Work instruction> Copy every line from the material below that holds "adding".

Available data>
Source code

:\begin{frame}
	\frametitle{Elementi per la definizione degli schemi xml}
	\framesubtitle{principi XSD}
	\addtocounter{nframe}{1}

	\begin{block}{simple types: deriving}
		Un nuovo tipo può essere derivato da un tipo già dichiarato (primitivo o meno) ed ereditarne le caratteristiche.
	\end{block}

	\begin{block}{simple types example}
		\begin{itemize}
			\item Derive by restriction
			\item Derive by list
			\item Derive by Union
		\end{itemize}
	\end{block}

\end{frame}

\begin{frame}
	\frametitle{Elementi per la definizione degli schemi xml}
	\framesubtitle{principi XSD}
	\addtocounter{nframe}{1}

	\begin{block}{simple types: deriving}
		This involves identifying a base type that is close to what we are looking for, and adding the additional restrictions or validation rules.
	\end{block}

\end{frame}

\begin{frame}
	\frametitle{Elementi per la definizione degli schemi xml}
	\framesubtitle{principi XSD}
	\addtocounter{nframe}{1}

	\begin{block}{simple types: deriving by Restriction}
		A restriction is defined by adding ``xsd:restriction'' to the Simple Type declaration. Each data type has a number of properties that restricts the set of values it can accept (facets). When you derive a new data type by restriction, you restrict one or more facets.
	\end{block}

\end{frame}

Exercise output>
		This involves identifying a base type that is close to what we are looking for, and adding the additional restrictions or validation rules.
		A restriction is defined by adding ``xsd:restriction'' to the Simple Type declaration. Each data type has a number of properties that restricts the set of values it can accept (facets). When you derive a new data type by restriction, you restrict one or more facets.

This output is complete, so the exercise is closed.